Required work: Reproduce precisely the lines between the start of the data below and the line with "I left so confused", both included.

----------

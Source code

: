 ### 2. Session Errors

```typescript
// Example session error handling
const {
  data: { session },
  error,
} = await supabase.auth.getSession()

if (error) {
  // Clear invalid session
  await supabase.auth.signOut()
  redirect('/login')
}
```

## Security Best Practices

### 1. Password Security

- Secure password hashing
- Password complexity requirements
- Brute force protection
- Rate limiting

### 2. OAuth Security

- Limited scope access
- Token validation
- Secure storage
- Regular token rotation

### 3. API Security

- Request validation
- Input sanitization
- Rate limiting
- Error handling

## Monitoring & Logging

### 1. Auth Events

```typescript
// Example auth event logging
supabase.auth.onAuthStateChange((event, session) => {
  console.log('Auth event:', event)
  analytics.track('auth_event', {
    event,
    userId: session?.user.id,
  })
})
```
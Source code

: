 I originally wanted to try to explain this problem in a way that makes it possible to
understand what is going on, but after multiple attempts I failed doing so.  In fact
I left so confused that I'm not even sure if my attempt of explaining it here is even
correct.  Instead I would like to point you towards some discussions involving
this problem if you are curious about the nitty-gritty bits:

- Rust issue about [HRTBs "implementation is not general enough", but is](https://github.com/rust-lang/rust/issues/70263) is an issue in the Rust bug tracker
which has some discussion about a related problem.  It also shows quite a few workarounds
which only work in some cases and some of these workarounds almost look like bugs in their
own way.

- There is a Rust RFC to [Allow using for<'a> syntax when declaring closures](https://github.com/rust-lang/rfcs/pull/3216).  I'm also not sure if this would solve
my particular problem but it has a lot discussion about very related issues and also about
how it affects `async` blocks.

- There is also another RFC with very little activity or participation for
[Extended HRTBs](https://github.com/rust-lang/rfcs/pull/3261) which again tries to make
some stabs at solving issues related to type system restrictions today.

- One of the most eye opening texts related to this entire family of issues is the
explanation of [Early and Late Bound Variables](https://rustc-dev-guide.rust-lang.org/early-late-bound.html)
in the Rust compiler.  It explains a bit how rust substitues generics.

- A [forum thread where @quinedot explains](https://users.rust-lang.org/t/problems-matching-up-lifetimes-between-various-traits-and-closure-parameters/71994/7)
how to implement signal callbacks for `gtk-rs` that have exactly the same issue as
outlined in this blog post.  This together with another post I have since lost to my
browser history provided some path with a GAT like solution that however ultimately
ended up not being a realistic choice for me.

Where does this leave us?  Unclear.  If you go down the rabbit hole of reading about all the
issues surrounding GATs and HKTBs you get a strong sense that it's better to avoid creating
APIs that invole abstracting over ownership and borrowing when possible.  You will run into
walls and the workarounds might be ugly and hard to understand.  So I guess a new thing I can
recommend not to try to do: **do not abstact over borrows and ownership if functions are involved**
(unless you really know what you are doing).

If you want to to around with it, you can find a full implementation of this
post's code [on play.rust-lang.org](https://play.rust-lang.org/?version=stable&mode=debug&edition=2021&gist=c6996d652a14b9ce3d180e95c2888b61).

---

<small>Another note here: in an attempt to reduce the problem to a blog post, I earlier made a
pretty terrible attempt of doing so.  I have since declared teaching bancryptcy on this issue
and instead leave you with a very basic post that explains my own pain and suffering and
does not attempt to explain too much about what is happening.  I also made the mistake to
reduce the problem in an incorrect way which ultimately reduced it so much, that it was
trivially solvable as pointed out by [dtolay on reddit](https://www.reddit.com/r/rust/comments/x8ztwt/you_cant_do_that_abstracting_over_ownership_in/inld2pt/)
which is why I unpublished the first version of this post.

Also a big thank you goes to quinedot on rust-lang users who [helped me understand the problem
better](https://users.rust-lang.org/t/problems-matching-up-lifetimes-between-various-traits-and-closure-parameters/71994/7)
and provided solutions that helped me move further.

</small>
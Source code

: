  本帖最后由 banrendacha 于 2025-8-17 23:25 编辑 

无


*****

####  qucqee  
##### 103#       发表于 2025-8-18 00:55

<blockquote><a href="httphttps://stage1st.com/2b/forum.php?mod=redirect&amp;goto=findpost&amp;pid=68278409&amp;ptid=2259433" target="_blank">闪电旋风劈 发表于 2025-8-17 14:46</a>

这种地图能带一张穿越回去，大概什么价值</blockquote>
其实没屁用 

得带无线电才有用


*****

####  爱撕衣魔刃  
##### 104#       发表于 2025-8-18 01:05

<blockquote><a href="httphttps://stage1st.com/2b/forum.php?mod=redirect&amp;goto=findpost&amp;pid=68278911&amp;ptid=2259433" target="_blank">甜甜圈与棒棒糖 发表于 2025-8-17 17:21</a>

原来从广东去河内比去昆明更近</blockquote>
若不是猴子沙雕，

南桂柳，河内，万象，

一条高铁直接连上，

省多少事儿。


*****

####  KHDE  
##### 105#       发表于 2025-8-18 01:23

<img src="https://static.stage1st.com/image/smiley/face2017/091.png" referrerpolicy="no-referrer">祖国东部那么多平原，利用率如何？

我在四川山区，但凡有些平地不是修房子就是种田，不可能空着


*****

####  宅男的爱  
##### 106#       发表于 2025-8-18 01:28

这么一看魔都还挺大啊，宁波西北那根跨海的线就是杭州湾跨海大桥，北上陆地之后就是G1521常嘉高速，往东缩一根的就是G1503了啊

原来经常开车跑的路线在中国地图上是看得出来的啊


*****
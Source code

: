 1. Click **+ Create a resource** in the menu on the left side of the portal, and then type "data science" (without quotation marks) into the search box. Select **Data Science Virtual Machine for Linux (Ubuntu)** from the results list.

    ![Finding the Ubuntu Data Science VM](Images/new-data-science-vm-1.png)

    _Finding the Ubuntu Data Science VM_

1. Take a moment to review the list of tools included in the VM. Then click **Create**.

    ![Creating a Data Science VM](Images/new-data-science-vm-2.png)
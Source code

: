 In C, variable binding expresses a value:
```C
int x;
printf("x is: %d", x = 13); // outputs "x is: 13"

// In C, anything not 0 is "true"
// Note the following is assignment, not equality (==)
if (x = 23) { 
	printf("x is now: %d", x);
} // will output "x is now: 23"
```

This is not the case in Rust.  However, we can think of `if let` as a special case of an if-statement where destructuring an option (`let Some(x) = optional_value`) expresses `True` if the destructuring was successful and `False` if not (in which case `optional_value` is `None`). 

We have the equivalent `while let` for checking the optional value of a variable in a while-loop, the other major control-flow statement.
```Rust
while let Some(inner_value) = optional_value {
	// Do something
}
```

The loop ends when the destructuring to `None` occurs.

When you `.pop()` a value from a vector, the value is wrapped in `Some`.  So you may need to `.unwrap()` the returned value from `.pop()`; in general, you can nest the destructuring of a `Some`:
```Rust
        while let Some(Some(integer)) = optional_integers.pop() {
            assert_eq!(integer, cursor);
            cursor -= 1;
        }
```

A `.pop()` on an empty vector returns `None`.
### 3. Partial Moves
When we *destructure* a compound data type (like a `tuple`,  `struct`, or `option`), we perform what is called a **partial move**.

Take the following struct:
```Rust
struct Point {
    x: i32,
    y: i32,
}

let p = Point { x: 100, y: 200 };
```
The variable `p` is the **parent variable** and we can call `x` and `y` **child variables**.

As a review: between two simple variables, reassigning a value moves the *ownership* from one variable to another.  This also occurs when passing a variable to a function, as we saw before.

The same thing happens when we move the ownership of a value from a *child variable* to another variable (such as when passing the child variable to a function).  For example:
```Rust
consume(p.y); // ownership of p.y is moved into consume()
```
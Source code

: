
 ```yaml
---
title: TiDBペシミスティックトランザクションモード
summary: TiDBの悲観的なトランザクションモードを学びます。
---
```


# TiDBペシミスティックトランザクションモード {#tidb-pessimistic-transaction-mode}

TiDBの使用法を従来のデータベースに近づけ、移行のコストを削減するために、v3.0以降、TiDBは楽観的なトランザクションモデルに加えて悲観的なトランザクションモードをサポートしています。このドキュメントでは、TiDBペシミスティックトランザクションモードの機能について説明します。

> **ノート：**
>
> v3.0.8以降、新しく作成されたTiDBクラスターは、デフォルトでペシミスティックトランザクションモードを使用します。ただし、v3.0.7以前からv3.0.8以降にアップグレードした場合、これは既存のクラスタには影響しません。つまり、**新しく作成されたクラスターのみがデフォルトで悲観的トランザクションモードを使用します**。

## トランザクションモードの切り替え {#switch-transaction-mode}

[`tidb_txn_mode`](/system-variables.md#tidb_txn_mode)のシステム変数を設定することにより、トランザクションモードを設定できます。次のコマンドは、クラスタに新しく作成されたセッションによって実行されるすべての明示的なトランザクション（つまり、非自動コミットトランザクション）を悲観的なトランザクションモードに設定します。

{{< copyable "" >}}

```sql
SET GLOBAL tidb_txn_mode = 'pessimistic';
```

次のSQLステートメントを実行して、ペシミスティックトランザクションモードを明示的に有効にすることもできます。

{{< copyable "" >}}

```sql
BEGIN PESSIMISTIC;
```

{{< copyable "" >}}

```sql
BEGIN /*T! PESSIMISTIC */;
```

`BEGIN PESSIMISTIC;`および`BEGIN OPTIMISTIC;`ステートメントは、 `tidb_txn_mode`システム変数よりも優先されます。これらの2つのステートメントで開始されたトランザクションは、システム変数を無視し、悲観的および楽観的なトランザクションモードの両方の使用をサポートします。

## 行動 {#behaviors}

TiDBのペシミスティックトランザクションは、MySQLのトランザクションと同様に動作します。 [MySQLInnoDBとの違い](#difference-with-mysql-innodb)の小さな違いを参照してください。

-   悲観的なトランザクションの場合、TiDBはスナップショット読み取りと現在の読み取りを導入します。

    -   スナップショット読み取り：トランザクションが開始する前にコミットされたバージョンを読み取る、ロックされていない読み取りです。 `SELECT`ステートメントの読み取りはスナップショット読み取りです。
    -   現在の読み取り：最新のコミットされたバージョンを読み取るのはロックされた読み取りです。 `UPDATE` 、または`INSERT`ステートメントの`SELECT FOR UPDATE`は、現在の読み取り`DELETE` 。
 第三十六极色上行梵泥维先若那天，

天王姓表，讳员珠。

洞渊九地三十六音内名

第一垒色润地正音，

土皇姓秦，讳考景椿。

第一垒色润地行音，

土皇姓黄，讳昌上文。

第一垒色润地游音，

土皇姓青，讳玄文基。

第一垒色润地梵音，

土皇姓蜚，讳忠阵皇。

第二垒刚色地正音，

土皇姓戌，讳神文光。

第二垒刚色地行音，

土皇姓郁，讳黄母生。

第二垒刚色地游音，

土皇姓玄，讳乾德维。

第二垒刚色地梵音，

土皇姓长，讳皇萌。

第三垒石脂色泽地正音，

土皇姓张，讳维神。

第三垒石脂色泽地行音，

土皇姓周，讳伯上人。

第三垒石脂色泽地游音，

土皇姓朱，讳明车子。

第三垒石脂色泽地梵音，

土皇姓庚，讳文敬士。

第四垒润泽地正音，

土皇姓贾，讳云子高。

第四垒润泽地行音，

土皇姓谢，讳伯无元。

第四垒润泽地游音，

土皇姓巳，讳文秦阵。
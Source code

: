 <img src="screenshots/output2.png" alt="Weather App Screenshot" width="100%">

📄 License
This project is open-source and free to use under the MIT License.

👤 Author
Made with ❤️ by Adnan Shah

----------

Answer section:
Source code

: ### 2. Session Errors

```typescript
// Example session error handling
const {
  data: { session },
  error,
} = await supabase.auth.getSession()

if (error) {
  // Clear invalid session
  await supabase.auth.signOut()
  redirect('/login')
}
```

## Security Best Practices

### 1. Password Security

- Secure password hashing
- Password complexity requirements
- Brute force protection
- Rate limiting

### 2. OAuth Security

- Limited scope access
- Token validation
- Secure storage
- Regular token rotation

### 3. API Security

- Request validation
- Input sanitization
- Rate limiting
- Error handling

## Monitoring & Logging

### 1. Auth Events

```typescript
// Example auth event logging
supabase.auth.onAuthStateChange((event, session) => {
  console.log('Auth event:', event)
  analytics.track('auth_event', {
    event,
    userId: session?.user.id,
  })
})
```
Source code

: I originally wanted to try to explain this problem in a way that makes it possible to
understand what is going on, but after multiple attempts I failed doing so.  In fact
I left so confused that I'm not even sure if my attempt of explaining it here is even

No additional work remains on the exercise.